Kerr had a great time. She told Spiegel her favorite piece of classical music was “Spiegel im Spiegel,” a plaintive ballad by Estonian composer Arvo Pärt. He hadn’t heard it. Kerr got Spiegel’s cellphone number. Glenda Bailey, at the time the editor of Harper’s Bazaar, leaned over from Kerr’s other side and whispered, “You’re going to marry that guy.”
And then, before dinner was over, Spiegel left abruptly. “All of a sudden he gets up,” Kerr says.
“I thought I had no chance [with Miranda], so I wasn’t going to waste my time,” Spiegel says. A month later, emboldened by several glasses of sake after a fashion shoot in Tokyo, Kerr sent him a text message. “Just wondering—did you ever listen to that song, ‘Spiegel im Spiegel’?” she asked.
Bobby Murphy, co-founder of Snapchat:
“He was really surprised that she was interested,” says Murphy. “He was over the moon. She’s the first supermodel he dated.”
Spiegel on learning from Kerr and Orlando Bloom how to co-parent:
Spiegel, the child of divorce, says he has learned from Kerr’s harmonious relationship with Orlando Bloom, her ex, as the three of them raise Flynn. They have an open-door policy for Flynn’s friends and their parents.
“This is one of the things I love about Miranda,” Spiegel says. “Everyone is welcome. It’s the Aussie way.” That includes Bloom. “What I saw from Miranda and Orlando was very different from what I experienced,” Spiegel says. “I am in no way a replacement for Flynn’s dad. I feel like [I’m part of] Team Flynn.”
Spiegel on recent Juneteenth filter controversy:
“Our team tried to do the right thing by commemorating Juneteenth, and while many of our efforts resonated with our community, a Lens that we released clearly did not. What began with the best of intentions ended with a reminder of how much work is left to do and overshadowed our broader efforts to educate our community about the legacy of slavery in America and [to] create a society that lives up to our values,”
In 2018 Spiegel and Kerr, through their Spiegel Family Fund, gave $20 million to establish Tubbs’s Stockton Scholars, a citywide scholarship initiative aimed at helping underprivileged students to enroll in and graduate from college.
Spiegel on deciding to stop promoting President Trump’s account in the Discover section:
Trump’s campaign responded by posting on Snapchat that the platform was trying “to rig the 2020 election” and referring to “radical Snapchat CEO Evan Spiegel.” “It’s obviously untrue,” Spiegel says of the vote-rigging allegations. “That’s the rhetoric they use when they’re upset.”
“We’re a business and we can put what we want on our platform,” he says.
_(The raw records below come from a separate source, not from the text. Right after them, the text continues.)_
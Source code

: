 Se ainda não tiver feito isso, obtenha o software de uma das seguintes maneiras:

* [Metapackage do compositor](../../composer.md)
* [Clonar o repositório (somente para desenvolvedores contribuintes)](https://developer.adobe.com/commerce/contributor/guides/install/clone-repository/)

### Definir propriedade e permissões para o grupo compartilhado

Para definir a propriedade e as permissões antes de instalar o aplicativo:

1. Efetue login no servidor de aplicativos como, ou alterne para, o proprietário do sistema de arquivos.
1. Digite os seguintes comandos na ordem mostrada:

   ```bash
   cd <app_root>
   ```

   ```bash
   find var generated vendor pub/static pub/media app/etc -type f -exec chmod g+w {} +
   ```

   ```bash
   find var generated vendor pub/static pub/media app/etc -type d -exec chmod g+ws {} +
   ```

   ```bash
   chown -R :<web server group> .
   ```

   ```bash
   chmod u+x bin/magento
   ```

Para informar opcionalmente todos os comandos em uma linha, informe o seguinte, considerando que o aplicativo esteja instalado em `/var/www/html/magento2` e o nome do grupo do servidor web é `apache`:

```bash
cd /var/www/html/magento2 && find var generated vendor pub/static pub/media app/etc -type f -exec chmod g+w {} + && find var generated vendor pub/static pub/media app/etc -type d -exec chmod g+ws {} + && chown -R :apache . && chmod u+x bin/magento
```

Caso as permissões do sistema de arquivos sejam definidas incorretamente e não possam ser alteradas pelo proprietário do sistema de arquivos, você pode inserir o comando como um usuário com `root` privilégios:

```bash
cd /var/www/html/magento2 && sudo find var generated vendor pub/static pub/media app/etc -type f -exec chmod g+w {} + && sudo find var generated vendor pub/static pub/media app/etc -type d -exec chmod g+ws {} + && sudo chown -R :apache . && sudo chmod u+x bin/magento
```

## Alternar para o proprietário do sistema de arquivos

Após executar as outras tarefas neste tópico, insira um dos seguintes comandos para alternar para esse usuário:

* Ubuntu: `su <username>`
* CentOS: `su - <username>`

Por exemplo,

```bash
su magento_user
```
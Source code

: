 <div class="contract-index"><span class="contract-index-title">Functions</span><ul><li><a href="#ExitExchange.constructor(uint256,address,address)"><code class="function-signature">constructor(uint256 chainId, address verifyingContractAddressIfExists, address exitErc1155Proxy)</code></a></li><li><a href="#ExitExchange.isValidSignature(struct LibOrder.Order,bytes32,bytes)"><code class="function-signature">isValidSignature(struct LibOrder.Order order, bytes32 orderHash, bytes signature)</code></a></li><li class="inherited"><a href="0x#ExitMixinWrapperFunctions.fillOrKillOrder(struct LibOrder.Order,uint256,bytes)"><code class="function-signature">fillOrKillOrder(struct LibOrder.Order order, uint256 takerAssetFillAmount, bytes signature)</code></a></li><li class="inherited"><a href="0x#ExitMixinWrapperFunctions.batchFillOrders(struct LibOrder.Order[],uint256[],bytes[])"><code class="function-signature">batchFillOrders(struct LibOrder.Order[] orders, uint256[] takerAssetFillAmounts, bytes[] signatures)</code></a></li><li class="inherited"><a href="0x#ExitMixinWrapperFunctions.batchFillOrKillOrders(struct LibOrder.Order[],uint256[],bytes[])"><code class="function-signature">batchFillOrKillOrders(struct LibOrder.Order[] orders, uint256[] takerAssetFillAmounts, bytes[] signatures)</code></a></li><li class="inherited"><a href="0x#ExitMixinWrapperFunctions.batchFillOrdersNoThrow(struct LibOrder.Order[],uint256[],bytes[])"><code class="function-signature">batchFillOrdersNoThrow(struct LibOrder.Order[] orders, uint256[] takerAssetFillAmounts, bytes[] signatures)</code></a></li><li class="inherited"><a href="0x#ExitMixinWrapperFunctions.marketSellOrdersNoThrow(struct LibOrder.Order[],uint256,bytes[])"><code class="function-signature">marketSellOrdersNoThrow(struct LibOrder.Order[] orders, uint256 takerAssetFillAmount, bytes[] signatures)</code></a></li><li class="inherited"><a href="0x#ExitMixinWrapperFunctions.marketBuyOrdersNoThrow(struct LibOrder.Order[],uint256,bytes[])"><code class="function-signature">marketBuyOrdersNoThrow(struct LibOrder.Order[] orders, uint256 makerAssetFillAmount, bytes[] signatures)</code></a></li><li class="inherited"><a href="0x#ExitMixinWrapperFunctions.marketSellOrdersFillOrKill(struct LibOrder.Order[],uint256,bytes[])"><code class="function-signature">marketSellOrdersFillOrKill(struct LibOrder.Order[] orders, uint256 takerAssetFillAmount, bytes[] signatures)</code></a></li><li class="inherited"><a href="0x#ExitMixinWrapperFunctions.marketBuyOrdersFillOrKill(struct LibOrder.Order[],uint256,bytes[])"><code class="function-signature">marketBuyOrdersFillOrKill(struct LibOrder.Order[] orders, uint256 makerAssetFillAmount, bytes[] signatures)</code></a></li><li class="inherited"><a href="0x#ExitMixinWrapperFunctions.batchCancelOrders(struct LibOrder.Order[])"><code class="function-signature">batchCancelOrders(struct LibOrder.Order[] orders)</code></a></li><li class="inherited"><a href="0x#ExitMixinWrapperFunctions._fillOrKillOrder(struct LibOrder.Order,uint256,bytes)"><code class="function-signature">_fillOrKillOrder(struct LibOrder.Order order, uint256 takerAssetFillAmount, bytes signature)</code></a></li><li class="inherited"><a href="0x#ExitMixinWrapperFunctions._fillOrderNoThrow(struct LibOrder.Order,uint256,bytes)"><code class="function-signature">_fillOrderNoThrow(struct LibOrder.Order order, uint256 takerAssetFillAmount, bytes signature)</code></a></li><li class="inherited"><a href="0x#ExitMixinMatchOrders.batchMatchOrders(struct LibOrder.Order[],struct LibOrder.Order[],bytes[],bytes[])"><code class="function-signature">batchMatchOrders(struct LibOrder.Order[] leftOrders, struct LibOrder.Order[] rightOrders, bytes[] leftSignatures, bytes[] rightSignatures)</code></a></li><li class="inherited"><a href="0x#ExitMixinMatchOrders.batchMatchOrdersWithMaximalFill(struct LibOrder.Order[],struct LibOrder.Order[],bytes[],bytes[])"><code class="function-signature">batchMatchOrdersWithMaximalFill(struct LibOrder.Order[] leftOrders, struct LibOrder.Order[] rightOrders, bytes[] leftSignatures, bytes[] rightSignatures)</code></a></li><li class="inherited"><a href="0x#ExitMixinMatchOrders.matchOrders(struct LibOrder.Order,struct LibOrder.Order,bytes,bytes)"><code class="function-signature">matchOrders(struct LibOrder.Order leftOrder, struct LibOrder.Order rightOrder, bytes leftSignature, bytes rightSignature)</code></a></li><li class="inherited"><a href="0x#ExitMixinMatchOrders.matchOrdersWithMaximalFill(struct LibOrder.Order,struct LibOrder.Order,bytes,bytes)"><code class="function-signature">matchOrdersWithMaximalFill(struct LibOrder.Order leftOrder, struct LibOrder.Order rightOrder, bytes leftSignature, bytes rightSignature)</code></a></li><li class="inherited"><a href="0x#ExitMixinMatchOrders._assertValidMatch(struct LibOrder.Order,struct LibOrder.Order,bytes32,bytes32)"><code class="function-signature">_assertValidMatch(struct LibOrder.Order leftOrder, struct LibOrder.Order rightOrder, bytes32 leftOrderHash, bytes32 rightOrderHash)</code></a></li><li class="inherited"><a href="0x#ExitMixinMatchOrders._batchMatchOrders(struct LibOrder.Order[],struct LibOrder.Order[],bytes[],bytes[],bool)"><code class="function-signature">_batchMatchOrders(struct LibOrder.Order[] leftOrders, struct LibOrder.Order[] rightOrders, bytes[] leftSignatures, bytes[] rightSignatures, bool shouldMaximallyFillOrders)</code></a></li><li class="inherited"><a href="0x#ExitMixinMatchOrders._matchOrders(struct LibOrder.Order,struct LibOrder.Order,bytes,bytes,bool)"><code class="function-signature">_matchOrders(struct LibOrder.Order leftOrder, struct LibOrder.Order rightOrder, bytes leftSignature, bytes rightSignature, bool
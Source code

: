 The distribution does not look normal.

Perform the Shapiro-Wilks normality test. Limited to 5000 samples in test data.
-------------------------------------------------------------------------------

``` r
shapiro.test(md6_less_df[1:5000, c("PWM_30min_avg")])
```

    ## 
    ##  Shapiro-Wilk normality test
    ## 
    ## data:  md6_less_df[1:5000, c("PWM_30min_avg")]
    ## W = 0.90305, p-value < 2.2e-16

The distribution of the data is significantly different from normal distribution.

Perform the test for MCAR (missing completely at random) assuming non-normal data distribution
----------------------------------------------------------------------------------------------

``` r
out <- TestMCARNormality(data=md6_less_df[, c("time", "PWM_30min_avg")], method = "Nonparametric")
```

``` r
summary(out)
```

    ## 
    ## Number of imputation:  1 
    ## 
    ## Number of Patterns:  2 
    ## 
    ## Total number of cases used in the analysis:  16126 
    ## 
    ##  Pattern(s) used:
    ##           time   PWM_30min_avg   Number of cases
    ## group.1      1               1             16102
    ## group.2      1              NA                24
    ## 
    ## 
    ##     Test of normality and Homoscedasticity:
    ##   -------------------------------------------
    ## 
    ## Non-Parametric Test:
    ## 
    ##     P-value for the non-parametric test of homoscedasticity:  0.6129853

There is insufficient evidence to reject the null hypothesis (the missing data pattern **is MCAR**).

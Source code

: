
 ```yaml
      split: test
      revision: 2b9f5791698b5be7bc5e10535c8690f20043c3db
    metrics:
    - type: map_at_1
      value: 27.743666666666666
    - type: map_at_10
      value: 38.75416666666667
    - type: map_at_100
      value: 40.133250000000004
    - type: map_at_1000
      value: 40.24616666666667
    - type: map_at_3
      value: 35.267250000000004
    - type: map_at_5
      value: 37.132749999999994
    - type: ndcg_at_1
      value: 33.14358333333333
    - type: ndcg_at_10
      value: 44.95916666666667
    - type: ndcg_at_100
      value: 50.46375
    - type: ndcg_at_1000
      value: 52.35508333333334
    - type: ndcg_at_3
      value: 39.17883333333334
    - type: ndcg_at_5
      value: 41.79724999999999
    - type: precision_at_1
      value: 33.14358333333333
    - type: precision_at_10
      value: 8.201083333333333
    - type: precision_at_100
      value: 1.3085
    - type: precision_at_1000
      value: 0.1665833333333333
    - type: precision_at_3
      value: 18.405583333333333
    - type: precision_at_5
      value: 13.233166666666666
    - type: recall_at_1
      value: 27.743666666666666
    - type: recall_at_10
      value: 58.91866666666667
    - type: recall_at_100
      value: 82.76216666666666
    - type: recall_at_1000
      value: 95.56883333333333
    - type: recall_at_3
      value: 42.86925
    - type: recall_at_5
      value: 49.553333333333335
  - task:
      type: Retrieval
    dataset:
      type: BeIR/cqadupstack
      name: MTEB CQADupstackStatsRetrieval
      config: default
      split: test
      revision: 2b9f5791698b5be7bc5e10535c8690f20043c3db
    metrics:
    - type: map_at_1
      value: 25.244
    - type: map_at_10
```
Kerr on Spiegel’s impassioned open letter to his team among Black Lives Matter protests:
“He wanted to articulate it in a way that would be very clear,” she says, but what he shared wasn’t new to her. “He’s my husband. I understand where his heart is.”
Spiegel on their contrasting natures:
“OK, we do see the world very differently, and that’s, in my view, a huge strength,” Spiegel says a few minutes later. “There’s nothing more helpful than having someone who loves you, and knows you really well, point out a different perspective,” he adds.